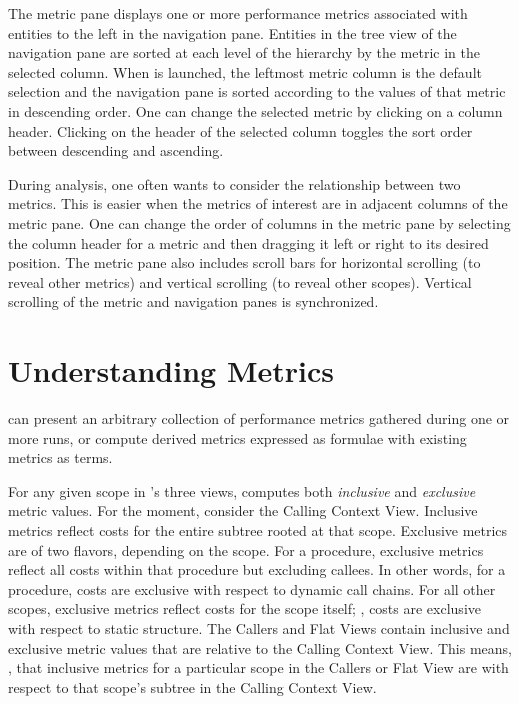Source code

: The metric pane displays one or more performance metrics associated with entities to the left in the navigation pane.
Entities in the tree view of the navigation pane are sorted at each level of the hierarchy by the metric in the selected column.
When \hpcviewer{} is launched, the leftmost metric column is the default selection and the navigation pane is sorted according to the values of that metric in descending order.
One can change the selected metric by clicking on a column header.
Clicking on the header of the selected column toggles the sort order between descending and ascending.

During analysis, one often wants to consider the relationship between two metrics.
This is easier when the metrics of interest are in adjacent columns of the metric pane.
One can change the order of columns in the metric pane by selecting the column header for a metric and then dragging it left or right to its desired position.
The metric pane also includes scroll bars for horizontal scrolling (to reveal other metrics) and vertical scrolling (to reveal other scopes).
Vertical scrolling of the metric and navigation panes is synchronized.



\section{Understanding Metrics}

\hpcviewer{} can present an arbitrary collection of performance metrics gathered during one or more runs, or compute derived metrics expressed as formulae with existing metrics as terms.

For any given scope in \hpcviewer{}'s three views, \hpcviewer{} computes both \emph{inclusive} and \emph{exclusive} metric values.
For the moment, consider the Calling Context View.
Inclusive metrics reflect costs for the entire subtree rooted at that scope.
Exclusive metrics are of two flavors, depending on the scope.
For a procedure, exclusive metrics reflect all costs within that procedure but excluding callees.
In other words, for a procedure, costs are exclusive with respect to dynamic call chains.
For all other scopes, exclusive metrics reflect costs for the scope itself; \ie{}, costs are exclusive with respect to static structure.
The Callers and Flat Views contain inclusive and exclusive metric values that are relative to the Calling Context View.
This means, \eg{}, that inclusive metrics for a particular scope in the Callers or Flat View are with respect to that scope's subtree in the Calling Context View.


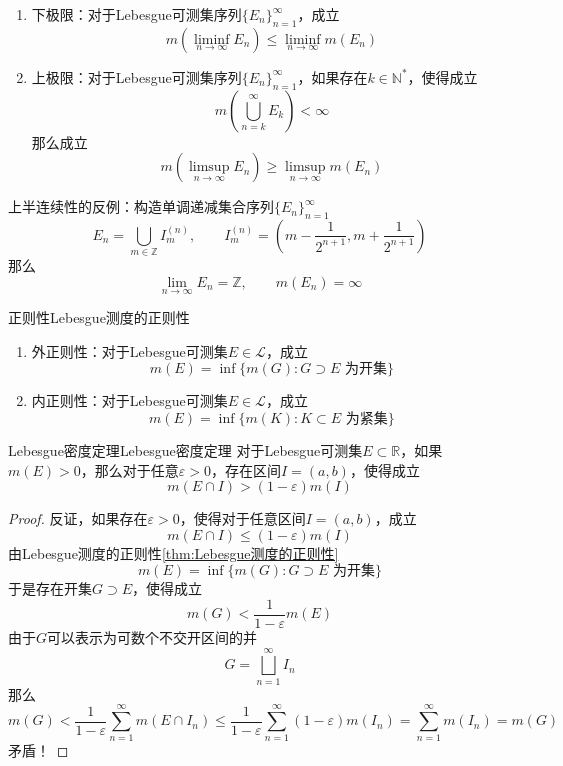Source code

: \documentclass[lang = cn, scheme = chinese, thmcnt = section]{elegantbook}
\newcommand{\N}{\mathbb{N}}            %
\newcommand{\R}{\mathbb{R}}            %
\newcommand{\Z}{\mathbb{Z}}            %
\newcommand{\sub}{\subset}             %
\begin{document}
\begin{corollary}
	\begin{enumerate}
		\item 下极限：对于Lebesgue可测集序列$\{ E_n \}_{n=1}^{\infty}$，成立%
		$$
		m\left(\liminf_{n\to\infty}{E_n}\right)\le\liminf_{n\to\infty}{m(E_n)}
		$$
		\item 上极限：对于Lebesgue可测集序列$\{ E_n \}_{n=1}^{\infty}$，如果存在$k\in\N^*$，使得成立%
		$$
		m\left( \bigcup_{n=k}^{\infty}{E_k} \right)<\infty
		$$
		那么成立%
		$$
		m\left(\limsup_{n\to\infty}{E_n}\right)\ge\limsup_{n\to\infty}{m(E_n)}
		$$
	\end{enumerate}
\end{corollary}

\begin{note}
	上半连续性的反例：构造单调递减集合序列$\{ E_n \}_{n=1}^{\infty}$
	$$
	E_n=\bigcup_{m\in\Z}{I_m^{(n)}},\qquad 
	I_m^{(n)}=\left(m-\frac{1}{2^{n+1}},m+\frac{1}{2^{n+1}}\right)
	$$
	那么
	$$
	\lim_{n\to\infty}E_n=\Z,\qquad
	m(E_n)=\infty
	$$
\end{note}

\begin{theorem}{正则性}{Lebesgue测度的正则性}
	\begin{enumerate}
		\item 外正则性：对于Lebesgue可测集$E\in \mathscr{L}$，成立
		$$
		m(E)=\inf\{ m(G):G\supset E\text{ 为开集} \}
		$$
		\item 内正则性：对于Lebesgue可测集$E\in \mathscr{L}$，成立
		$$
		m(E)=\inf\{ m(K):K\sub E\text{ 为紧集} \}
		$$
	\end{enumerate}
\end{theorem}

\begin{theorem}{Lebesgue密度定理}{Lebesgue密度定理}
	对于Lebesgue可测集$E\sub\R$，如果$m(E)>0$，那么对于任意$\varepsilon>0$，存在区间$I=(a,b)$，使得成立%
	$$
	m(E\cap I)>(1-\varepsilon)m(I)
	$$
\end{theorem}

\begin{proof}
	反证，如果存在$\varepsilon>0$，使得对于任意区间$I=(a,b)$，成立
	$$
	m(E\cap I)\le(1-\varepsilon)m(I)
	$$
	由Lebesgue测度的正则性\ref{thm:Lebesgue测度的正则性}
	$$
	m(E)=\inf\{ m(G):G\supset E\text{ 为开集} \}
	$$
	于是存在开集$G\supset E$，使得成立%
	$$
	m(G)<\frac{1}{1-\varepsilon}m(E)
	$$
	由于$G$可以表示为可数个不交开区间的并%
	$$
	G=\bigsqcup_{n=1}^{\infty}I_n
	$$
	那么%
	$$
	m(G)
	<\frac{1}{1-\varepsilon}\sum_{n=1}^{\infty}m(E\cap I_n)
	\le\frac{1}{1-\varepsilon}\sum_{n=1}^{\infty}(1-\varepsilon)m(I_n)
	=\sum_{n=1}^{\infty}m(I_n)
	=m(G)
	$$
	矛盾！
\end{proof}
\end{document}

...

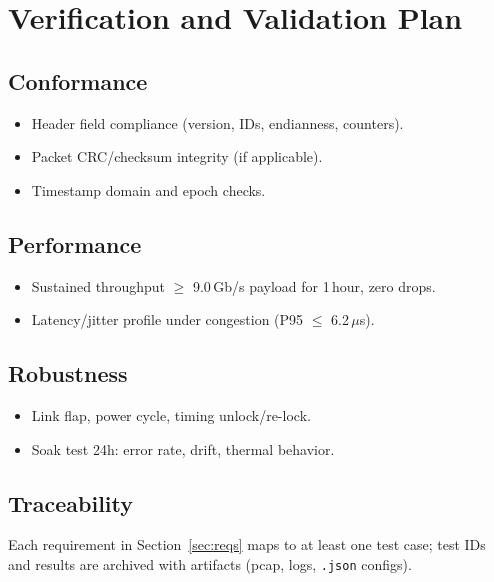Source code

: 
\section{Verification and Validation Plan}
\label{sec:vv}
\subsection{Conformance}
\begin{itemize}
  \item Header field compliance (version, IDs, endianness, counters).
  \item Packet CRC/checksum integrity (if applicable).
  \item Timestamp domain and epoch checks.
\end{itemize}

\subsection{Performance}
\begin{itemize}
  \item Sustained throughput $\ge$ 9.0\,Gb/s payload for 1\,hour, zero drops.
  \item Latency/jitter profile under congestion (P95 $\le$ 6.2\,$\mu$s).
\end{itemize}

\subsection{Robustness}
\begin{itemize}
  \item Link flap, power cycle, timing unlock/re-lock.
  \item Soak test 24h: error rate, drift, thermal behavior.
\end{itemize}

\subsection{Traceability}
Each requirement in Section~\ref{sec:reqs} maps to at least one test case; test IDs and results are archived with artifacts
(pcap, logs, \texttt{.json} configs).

...

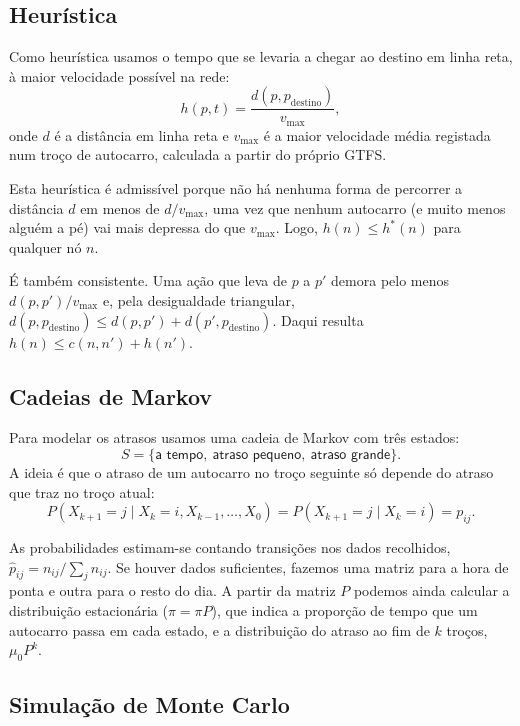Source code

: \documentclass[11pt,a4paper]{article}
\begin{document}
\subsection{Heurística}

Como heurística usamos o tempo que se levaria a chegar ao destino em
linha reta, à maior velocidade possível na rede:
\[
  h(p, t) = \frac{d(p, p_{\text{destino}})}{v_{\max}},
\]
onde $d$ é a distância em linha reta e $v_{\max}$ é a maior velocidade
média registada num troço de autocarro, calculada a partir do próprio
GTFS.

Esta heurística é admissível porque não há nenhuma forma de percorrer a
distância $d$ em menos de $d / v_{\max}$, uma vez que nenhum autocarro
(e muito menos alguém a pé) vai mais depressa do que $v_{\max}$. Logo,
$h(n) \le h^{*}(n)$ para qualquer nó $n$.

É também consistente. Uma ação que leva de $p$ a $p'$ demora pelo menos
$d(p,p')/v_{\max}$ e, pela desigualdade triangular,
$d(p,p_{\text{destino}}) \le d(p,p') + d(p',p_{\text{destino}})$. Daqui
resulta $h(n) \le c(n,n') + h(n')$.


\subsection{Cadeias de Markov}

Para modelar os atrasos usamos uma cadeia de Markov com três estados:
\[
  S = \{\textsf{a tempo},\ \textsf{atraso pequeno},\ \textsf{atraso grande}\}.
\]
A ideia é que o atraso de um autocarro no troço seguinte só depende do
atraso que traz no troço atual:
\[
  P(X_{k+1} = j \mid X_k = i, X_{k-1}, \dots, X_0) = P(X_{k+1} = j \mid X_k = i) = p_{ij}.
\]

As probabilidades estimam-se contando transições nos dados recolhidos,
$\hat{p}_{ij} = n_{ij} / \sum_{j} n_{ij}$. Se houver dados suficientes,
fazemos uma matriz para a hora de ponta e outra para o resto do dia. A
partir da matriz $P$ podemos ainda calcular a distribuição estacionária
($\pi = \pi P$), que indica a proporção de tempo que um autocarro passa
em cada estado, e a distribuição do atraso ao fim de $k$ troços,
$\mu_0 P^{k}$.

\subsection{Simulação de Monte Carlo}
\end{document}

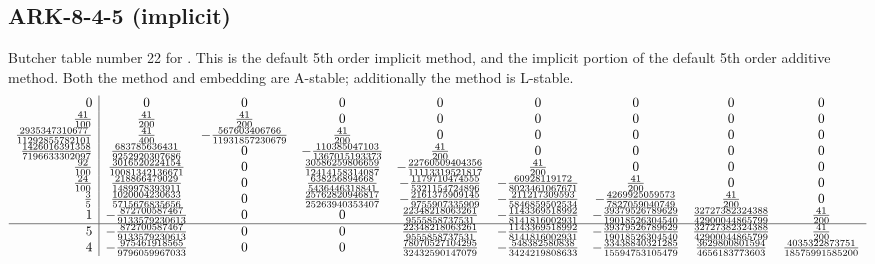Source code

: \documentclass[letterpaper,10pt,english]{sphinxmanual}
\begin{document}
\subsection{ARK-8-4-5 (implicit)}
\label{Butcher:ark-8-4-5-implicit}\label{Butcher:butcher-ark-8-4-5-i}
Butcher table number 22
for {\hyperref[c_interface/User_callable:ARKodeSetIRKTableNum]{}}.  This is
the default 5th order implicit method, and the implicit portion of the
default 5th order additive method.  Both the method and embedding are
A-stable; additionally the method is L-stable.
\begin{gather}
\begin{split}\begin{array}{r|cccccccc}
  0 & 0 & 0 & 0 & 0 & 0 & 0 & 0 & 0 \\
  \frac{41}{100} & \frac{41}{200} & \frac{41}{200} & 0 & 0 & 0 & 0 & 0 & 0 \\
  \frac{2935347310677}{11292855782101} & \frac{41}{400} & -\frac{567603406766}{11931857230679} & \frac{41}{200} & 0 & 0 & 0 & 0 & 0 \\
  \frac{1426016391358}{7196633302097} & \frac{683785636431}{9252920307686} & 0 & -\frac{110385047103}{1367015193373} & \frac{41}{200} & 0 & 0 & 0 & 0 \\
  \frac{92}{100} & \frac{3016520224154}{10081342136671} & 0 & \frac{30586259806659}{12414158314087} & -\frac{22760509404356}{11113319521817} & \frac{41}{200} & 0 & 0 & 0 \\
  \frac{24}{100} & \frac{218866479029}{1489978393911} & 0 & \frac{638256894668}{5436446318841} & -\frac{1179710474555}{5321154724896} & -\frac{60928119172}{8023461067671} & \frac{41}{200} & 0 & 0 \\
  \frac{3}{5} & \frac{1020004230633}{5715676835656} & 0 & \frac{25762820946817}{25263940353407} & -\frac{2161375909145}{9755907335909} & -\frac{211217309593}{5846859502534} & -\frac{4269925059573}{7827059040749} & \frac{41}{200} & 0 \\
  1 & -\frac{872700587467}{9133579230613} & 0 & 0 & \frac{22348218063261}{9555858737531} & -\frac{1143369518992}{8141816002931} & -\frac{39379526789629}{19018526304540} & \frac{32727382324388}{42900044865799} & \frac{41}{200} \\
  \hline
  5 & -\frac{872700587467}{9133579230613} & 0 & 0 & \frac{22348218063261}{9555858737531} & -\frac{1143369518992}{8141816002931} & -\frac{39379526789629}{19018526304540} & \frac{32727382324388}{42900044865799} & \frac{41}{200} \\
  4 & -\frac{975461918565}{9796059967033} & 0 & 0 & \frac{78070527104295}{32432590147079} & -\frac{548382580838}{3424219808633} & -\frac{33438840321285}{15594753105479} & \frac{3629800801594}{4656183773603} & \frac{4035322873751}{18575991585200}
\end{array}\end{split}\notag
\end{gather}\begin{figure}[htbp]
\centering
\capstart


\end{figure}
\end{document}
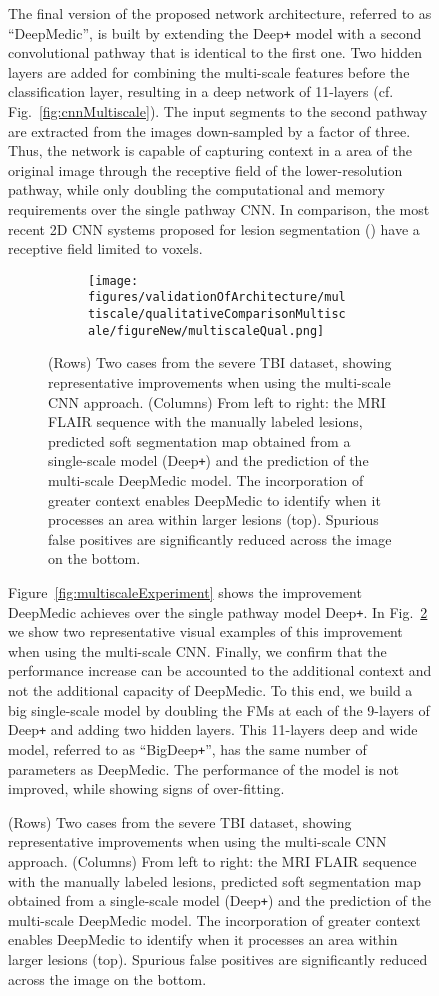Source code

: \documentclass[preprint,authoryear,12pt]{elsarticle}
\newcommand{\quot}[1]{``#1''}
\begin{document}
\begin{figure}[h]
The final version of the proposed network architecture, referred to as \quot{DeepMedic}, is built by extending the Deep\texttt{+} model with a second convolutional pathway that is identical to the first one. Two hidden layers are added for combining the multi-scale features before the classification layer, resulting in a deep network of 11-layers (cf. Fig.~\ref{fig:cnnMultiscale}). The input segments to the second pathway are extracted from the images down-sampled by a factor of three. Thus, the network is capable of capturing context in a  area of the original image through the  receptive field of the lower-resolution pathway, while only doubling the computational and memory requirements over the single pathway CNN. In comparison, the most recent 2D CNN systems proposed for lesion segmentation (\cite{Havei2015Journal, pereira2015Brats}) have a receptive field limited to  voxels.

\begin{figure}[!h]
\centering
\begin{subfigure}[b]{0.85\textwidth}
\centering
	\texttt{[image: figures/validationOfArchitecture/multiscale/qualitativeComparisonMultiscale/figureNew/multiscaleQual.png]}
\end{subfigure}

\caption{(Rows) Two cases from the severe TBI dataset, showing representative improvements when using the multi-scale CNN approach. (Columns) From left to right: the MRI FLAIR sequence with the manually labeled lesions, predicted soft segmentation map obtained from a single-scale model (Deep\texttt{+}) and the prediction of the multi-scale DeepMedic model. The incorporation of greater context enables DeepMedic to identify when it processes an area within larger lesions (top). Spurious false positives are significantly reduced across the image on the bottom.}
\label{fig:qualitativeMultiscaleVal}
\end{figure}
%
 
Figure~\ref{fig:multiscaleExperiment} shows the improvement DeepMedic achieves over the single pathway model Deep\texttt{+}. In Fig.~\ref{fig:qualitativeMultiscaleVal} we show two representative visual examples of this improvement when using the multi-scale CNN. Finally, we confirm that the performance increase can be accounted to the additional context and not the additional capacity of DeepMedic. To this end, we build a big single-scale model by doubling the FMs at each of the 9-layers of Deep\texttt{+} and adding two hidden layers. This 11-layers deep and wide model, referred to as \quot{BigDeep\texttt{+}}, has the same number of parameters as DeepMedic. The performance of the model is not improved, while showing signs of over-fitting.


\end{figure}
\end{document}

> [Goal of the exercise]:
Exact duplication is required for the lines above, from the line that contains "linha reta, à" to the line that contains "Esta heurística é", inclusive; omit all others.

> [Reply to the exercise]:
linha reta, à maior velocidade possível na rede:
\[
  h(p, t) = \frac{d(p, p_{\text{destino}})}{v_{\max}},
\]
onde $d$ é a distância em linha reta e $v_{\max}$ é a maior velocidade
média registada num troço de autocarro, calculada a partir do próprio
GTFS.

Esta heurística é admissível porque não há nenhuma forma de percorrer a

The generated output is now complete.